Many companies do not preserve text messages or instant messages in the ordinary course of business, given that such activity typically takes place through phone carriers or external programs. Moreover, mobile devices and instant messaging applications are usually set to automatically delete these messages after a certain period of time, or the user may simply delete them.

The general rule is that there is no duty to preserve text messages and instant messages if a party does not routinely save those messages and litigation is not anticipated. However, once litigation is anticipated or commences, counsel needs to be prepared to advise their clients as to whether text messages and instant messages should be preserved.

Failure to Preserve Text Messages and Instant Messages May Result in Sanctions

Given the increased use of text messaging and instant messaging for business purposes, it is not surprising that courts are requiring parties to produce such information.

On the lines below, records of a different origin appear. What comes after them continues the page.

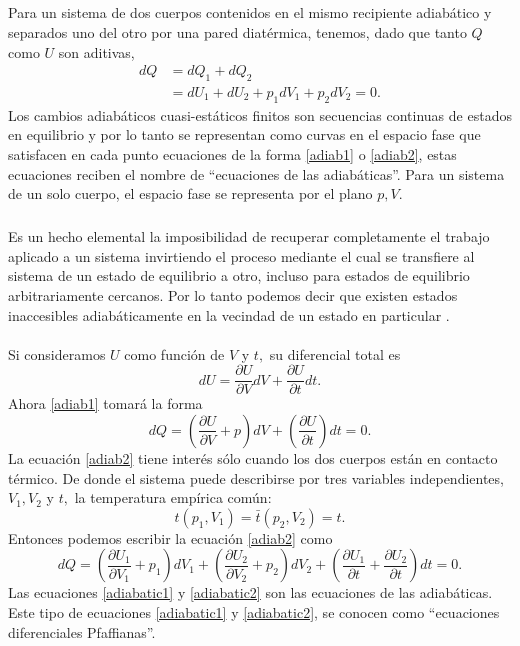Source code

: \documentclass{article}
\theoremstyle{definition} \newtheorem{defi}{Definici\'on}
\theoremstyle{definition} \newtheorem{teo}{Teorema}
\theoremstyle{definition} \newtheorem{cor}{Corolario}
\begin{document}
\subparagraph{}
Para un sistema de dos cuerpos contenidos en el mismo recipiente adiab\'atico y separados uno del otro por una pared diat\'ermica, tenemos, dado que tanto $Q$ como $U$ son aditivas,
\begin{align}\label{adiab2}
dQ &= dQ_1 + dQ_2 \nonumber \\ &= dU_1 + dU_2 + p_1 dV_1 + p_2 dV_2 = 0.
\end{align}
Los cambios adiab\'aticos cuasi-est\'aticos finitos son secuencias continuas de estados en equilibrio y por lo tanto se representan como curvas en el espacio fase que satisfacen en cada punto ecuaciones de la forma \eqref{adiab1} o \eqref{adiab2}, estas ecuaciones reciben el nombre de ``ecuaciones de las adiab\'aticas''. Para un sistema de un solo cuerpo, el espacio fase se representa por el plano $p,V.$
\subparagraph{}
Es un hecho elemental la imposibilidad de recuperar completamente el trabajo aplicado a un sistema invirtiendo el proceso mediante el cual se transfiere al sistema de un estado de equilibrio a otro, incluso para estados de equilibrio arbitrariamente cercanos. Por lo tanto podemos decir  que existen estados inaccesibles adiab\'aticamente en la vecindad de un estado en particular \cite{MB}.

\paragraph{}
Si consideramos $U$ como funci\'on de $V$ y $t,$ su diferencial total es
\begin{equation}
dU = \frac{\partial{U}}{\partial{V}}dV + \frac{\partial{U}}{\partial{t}}dt.
\end{equation}
Ahora \eqref{adiab1} tomar\'a la forma
\begin{equation}\label{adiabatic1}
dQ = \left(\frac{\partial{U}}{\partial{V}} + p\right) dV + \left(\frac{\partial{U}}{\partial{t}}\right)dt = 0.
\end{equation}
La ecuaci\'on \eqref{adiab2} tiene inter\'es s\'olo cuando los dos cuerpos est\'an en contacto t\'ermico. De donde el sistema puede describirse por tres variables independientes, $V_1, V_2$ y $t,$ la temperatura emp\'irica com\'un:
\begin{equation}
t(p_1, V_1) = \bar{t}(p_2, V_2) = t.
\end{equation}
Entonces podemos escribir la ecuaci\'on \eqref{adiab2} como
\begin{equation}\label{adiabatic2}
dQ = \left(\frac{\partial{U_1}}{\partial{V_1}} + p_1\right)dV_1 + \left(\frac{\partial{U_2}}{\partial{V_2}} + p_2\right)dV_2 + \left(\frac{\partial{U_1}}{\partial{t}} + \frac{\partial{U_2}}{\partial{t}} \right)dt = 0.
\end{equation}
Las ecuaciones \eqref{adiabatic1} y \eqref{adiabatic2} son las ecuaciones de las adiab\'aticas. Este tipo de ecuaciones \eqref{adiabatic1} y \eqref{adiabatic2}, se conocen como ``ecuaciones diferenciales Pfaffianas''. 
\end{document}
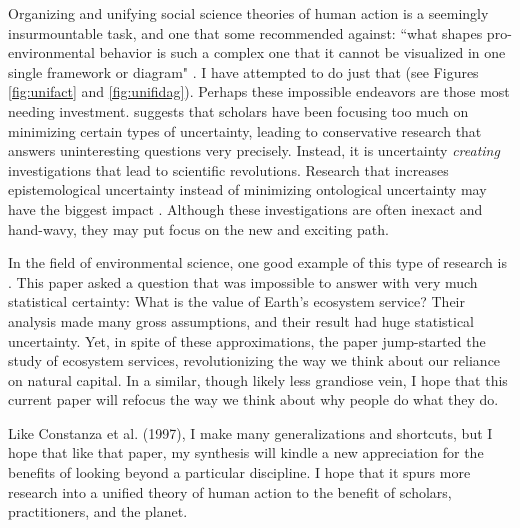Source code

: \documentclass[12 pt]{article}
\begin{document}
 
Organizing and unifying social science theories of human action is a seemingly insurmountable task, and one that some recommended against: ``what shapes pro-environmental behavior is such a complex one that it cannot be visualized in one single framework or diagram" \parencite[][p. 248]{Kollmuss2002}. I have attempted to do just that (see Figures \ref{fig:unifact} and \ref{fig:unifidag}). 
Perhaps these impossible endeavors are those most needing investment. \textcite{Haslam2001} suggests that scholars have been focusing too much on minimizing certain types of uncertainty, leading to conservative research that answers uninteresting questions very precisely. Instead, it is uncertainty \textit{creating} investigations that lead to scientific revolutions. Research that increases epistemological uncertainty instead of minimizing ontological uncertainty may have the biggest impact \parencite{Haslam2001}. Although these investigations are often inexact and hand-wavy, they may put focus on the new and exciting path. 

In the field of environmental science, one good example of this type of research is \textcite{Costanza1997}. This paper asked a question that was impossible to answer with very much statistical certainty: What is the value of Earth's ecosystem service? Their analysis made many gross assumptions, and their result had huge statistical uncertainty. Yet, in spite of these approximations, the paper jump-started the study of ecosystem services, revolutionizing the way we think about our reliance on natural capital.  In a similar, though likely less grandiose vein, I hope that this current paper will refocus the way we think about why people do what they do. 

Like Constanza et al. (1997), I make many generalizations and shortcuts, but I hope that like that paper, my synthesis will kindle a new appreciation for the benefits of looking beyond a particular discipline. I hope that it spurs more research into a unified theory of human action to the benefit of scholars, practitioners, and the planet. 
\bigskip
\bigskip
\bigskip

\printbibliography
\end{document}
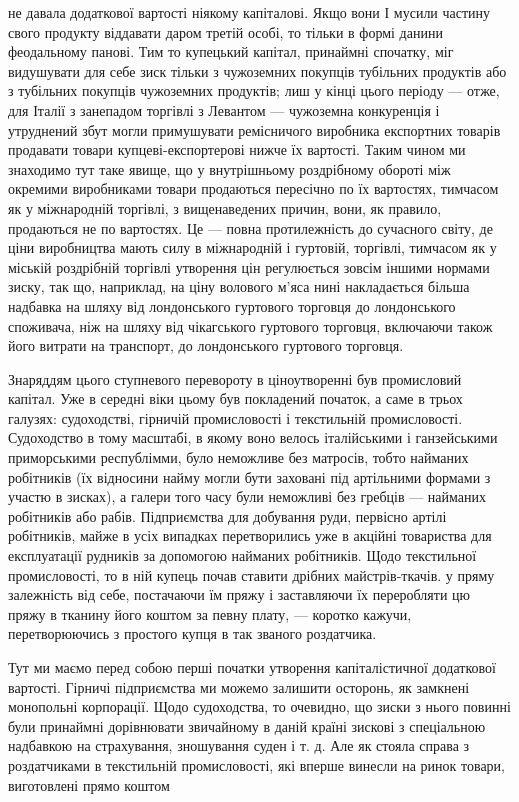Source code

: \parcont{}  %
не давала додаткової вартості ніякому капіталові. Якщо вони І мусили частину свого продукту віддавати даром третій особі, то
тільки в формі данини феодальному панові. Тим то купецький капітал, принаймні спочатку, міг видушувати для себе зиск тільки
з чужоземних покупців тубільних продуктів або з тубільних покупців чужоземних продуктів; лиш у кінці цього періоду — отже,
для Італії з занепадом торгівлі з Левантом — чужоземна конкуренція і утруднений збут могли примушувати ремісничого виробника
експортних товарів продавати товари купцеві-експортерові нижче їх вартості. Таким чином ми знаходимо тут таке явище, що у
внутрішньому роздрібному обороті між окремими виробниками товари продаються пересічно по їх вартостях, тимчасом як у
міжнародній торгівлі, з вищенаведених причин, вони, як правило, продаються не по вартостях. Це — повна протилежність до
сучасного світу, де ціни виробництва мають силу в міжнародній і гуртовій, торгівлі, тимчасом як у міській роздрібній
торгівлі утворення цін регулюється зовсім іншими нормами зиску, так що, наприклад, на ціну волового м’яса нині накладається
більша надбавка на шляху від лондонського гуртового торговця до лондонського споживача, ніж на шляху від чікагського
гуртового торговця, включаючи також його витрати на транспорт, до лондонського гуртового торговця.

Знаряддям цього
ступневого перевороту в ціноутворенні був промисловий капітал. Уже в середні віки цьому був покладений початок, а саме в
трьох галузях: судоходстві, гірничій промисловості і текстильній промисловості. Судоходство в тому масштабі, в якому воно
велось італійськими і ганзейськими приморськими республімми, було неможливе без матросів, тобто найманих робітників (їх
відносини найму могли бути заховані під артільними формами з участю в зисках), а галери того часу були неможливі без гребців
— найманих робітників або рабів. Підприємства для добування руди, первісно артілі робітників, майже в усіх випадках
перетворились уже в акційні товариства для експлуатації рудників за допомогою найманих робітників. Щодо текстильної
промисловості, то в ній купець почав ставити дрібних майстрів-ткачів. у пряму залежність від себе, постачаючи їм пряжу і
заставляючи їх переробляти цю пряжу в тканину його коштом за певну плату, — коротко кажучи, перетворюючись з простого купця
в так званого роздатчика.

Тут ми маємо перед собою перші початки утворення капіталістичної додаткової вартості. Гірничі
підприємства ми можемо залишити осторонь, як замкнені монопольні корпорації. Щодо судоходства, то очевидно, що зиски з нього
повинні були принаймні дорівнювати звичайному в даній країні зискові з спеціальною надбавкою на страхування, зношування
суден і т. д. Але як стояла справа з роздатчиками в текстильній промисловості, які вперше винесли на ринок товари,
виготовлені прямо коштом
\parbreak{}  %
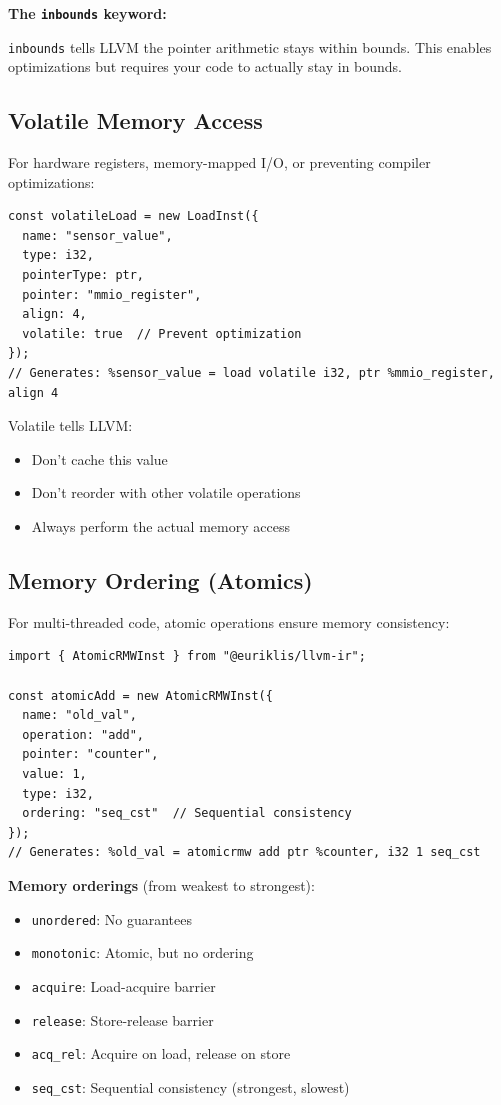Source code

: \documentclass[11pt]{article}
\begin{document}
\textbf{The \texttt{inbounds} keyword:}

\texttt{inbounds} tells LLVM the pointer arithmetic stays within bounds. This enables optimizations but requires your code to actually stay in bounds.

\subsection{Volatile Memory Access}

For hardware registers, memory-mapped I/O, or preventing compiler optimizations:

\begin{lstlisting}[style=ts]
const volatileLoad = new LoadInst({
  name: "sensor_value",
  type: i32,
  pointerType: ptr,
  pointer: "mmio_register",
  align: 4,
  volatile: true  // Prevent optimization
});
// Generates: %sensor_value = load volatile i32, ptr %mmio_register, align 4
\end{lstlisting}

Volatile tells LLVM:
\begin{itemize}[noitemsep]
  \item Don't cache this value
  \item Don't reorder with other volatile operations
  \item Always perform the actual memory access
\end{itemize}

\subsection{Memory Ordering (Atomics)}

For multi-threaded code, atomic operations ensure memory consistency:

\begin{lstlisting}[style=ts]
import { AtomicRMWInst } from "@euriklis/llvm-ir";

const atomicAdd = new AtomicRMWInst({
  name: "old_val",
  operation: "add",
  pointer: "counter",
  value: 1,
  type: i32,
  ordering: "seq_cst"  // Sequential consistency
});
// Generates: %old_val = atomicrmw add ptr %counter, i32 1 seq_cst
\end{lstlisting}

\textbf{Memory orderings} (from weakest to strongest):
\begin{itemize}[noitemsep]
  \item \texttt{unordered}: No guarantees
  \item \texttt{monotonic}: Atomic, but no ordering
  \item \texttt{acquire}: Load-acquire barrier
  \item \texttt{release}: Store-release barrier
  \item \texttt{acq\_rel}: Acquire on load, release on store
  \item \texttt{seq\_cst}: Sequential consistency (strongest, slowest)
\end{itemize}
\end{document}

For example, a federal district court in Minnesota held that the plaintiff was entitled to discovery of text messages and voice messages contained on a company-issued mobile phone of the defendant’s employee. Ewald v. Royal Norwegian Embassy, 11-CV-2116 (SRN/SER), 2013 WL 6094600, at *7 (D. Minn. Nov.  20, 2013). The court also rejected the defendant’s argument that it was unaware of its obligation to produce text messages because “[i]t is no surprise to any of the parties in this case that there were tablets, text messages, cell phones and laptops involved. All of these devices were known prior to the initiation of litigation, and it is common knowledge that ESI is contained all of these devices.” Id. at *10.

In addition, courts may sanction parties that fail to preserve relevant text and instant messages. In Christou v. Beatport, 2013 WL 248058, at *14 (D. Colo. Jan.  23, 2013), the defendant failed to preserve text messages on an iPhone despite receiving a preservation notice. The defendant also lost the phone during discovery. The court rejected the defendant’s argument that the phone did not contain relevant texts because “[t]he point is that neither the plaintiffs nor the Court will ever know.” Consequently, the court ordered as a sanction that the plaintiff be permitted to introduce evidence at trial that the defendants had failed to preserve the text messages and argue that the jury should draw an adverse inference from this failure.

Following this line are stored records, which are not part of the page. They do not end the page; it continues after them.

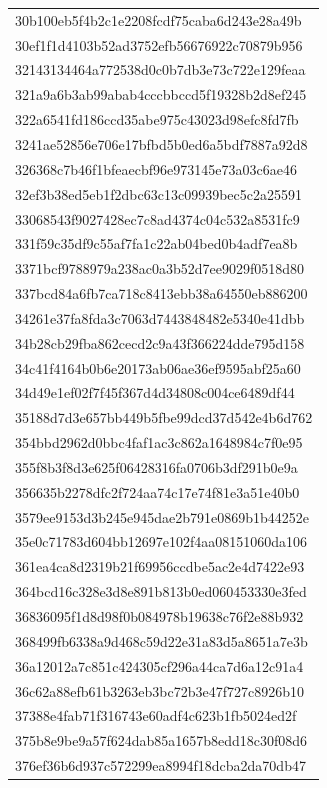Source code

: \begin{tabular}{l}
30b100eb5f4b2c1e2208fcdf75caba6d243e28a49b \\
30ef1f1d4103b52ad3752efb56676922c70879b956 \\
32143134464a772538d0c0b7db3e73c722e129feaa \\
321a9a6b3ab99abab4cccbbccd5f19328b2d8ef245 \\
322a6541fd186ccd35abe975c43023d98efc8fd7fb \\
3241ae52856e706e17bfbd5b0ed6a5bdf7887a92d8 \\
326368c7b46f1bfeaecbf96e973145e73a03c6ae46 \\
32ef3b38ed5eb1f2dbc63c13c09939bec5c2a25591 \\
33068543f9027428ec7c8ad4374c04c532a8531fc9 \\
331f59c35df9c55af7fa1c22ab04bed0b4adf7ea8b \\
3371bcf9788979a238ac0a3b52d7ee9029f0518d80 \\
337bcd84a6fb7ca718c8413ebb38a64550eb886200 \\
34261e37fa8fda3c7063d7443848482e5340e41dbb \\
34b28cb29fba862cecd2c9a43f366224dde795d158 \\
34c41f4164b0b6e20173ab06ae36ef9595abf25a60 \\
34d49e1ef02f7f45f367d4d34808c004ce6489df44 \\
35188d7d3e657bb449b5fbe99dcd37d542e4b6d762 \\
354bbd2962d0bbc4faf1ac3c862a1648984c7f0e95 \\
355f8b3f8d3e625f06428316fa0706b3df291b0e9a \\
356635b2278dfc2f724aa74c17e74f81e3a51e40b0 \\
3579ee9153d3b245e945dae2b791e0869b1b44252e \\
35e0c71783d604bb12697e102f4aa08151060da106 \\
361ea4ca8d2319b21f69956ccdbe5ac2e4d7422e93 \\
364bcd16c328e3d8e891b813b0ed060453330e3fed \\
36836095f1d8d98f0b084978b19638c76f2e88b932 \\
368499fb6338a9d468c59d22e31a83d5a8651a7e3b \\
36a12012a7c851c424305cf296a44ca7d6a12c91a4 \\
36c62a88efb61b3263eb3bc72b3e47f727c8926b10 \\
37388e4fab71f316743e60adf4c623b1fb5024ed2f \\
375b8e9be9a57f624dab85a1657b8edd18c30f08d6 \\
376ef36b6d937c572299ea8994f18dcba2da70db47 \\

\end{tabular}
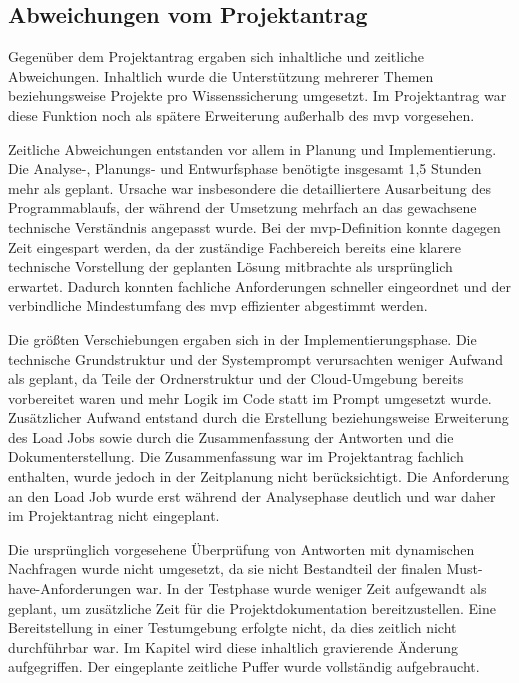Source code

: \documentclass[
  10pt,
  ngerman,
  a4paper,
  toc=graduated,
  numbers=noenddot,
  headings=standardclasses,
  nonumberlist
]{scrartcl}
\begin{document}
\subsection{Abweichungen vom Projektantrag}
\label{abweichungen_vom_projektantrag}
Gegenüber dem Projektantrag ergaben sich inhaltliche und zeitliche Abweichungen. Inhaltlich wurde die Unterstützung mehrerer Themen beziehungsweise Projekte pro Wissenssicherung umgesetzt. Im Projektantrag war diese Funktion noch als spätere Erweiterung außerhalb des \gls{mvp} vorgesehen.

Zeitliche Abweichungen entstanden vor allem in Planung und Implementierung. Die Analyse-, Planungs- und Entwurfsphase benötigte insgesamt 1,5 Stunden mehr als geplant. Ursache war insbesondere die detailliertere Ausarbeitung des Programmablaufs, der während der Umsetzung mehrfach an das gewachsene technische Verständnis angepasst wurde. Bei der \gls{mvp}-Definition konnte dagegen Zeit eingespart werden, da der zuständige Fachbereich bereits eine klarere technische Vorstellung der geplanten Lösung mitbrachte als ursprünglich erwartet. Dadurch konnten fachliche Anforderungen schneller eingeordnet und der verbindliche Mindestumfang des \gls{mvp} effizienter abgestimmt werden.

Die größten Verschiebungen ergaben sich in der Implementierungsphase. Die technische Grundstruktur und der Systemprompt verursachten weniger Aufwand als geplant, da Teile der Ordnerstruktur und der Cloud-Umgebung bereits vorbereitet waren und mehr Logik im Code statt im Prompt umgesetzt wurde. Zusätzlicher Aufwand entstand durch die Erstellung beziehungsweise Erweiterung des Load Jobs sowie durch die Zusammenfassung der Antworten und die Dokumenterstellung. Die Zusammenfassung war im Projektantrag fachlich enthalten, wurde jedoch in der Zeitplanung nicht berücksichtigt. Die Anforderung an den Load Job wurde erst während der Analysephase deutlich und war daher im Projektantrag nicht eingeplant.

Die ursprünglich vorgesehene Überprüfung von Antworten mit dynamischen Nachfragen wurde nicht umgesetzt, da sie nicht Bestandteil der finalen Must-have-Anforderungen war. In der Testphase wurde weniger Zeit aufgewandt als geplant, um zusätzliche Zeit für die Projektdokumentation bereitzustellen. Eine Bereitstellung in einer Testumgebung erfolgte nicht, da dies zeitlich nicht durchführbar war. Im Kapitel  wird diese inhaltlich gravierende Änderung aufgegriffen. Der eingeplante zeitliche Puffer wurde vollständig aufgebraucht.
\end{document}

Similarly, a Minnesota federal court awarded an adverse inference sanction because the defendants failed to produce text messages in compliance with the court’s discovery order. First Financial Security, Inc. v. Lee, 14-CV-1843 (PJS/SER), 2016 WL 881003, at *5 (D. Minn. Mar.  8, 2016). The court stated that the defendants were “well versed in the use of text messages” and that “[i]t defies belief that experienced users such as defendants would have trouble locating text messages on their own phones (or asking someone to help them do so).” See also Clear-View Technologies, Inc. v. Rasnick, 2015 WL 2251005 (N.D. Cal. May 13, 2015) (awarding monetary sanctions and an adverse jury instruction because defendants deleted relevant text messages and “lost or threw away multiple mobile devices” that were used to access relevant communications and documents).


Counsel should confer with their clients regarding the preservation of ESI, including text messages and instant messages, whenever their clients anticipate litigation or when they become a party to litigation. Counsel needs to understand their client’s retention policies for text messages and instant messages and any challenges with preserving and collecting such information. If they need to be produced, counsel should confer with their clients to ensure that the key custodians subject to a legal hold preserve text messages and instant messages on company devices. Counsel should also confer with their clients to ensure that those key custodians subject to a legal hold turn off any automatic deletion feature so that the text messages and instant messages are preserved.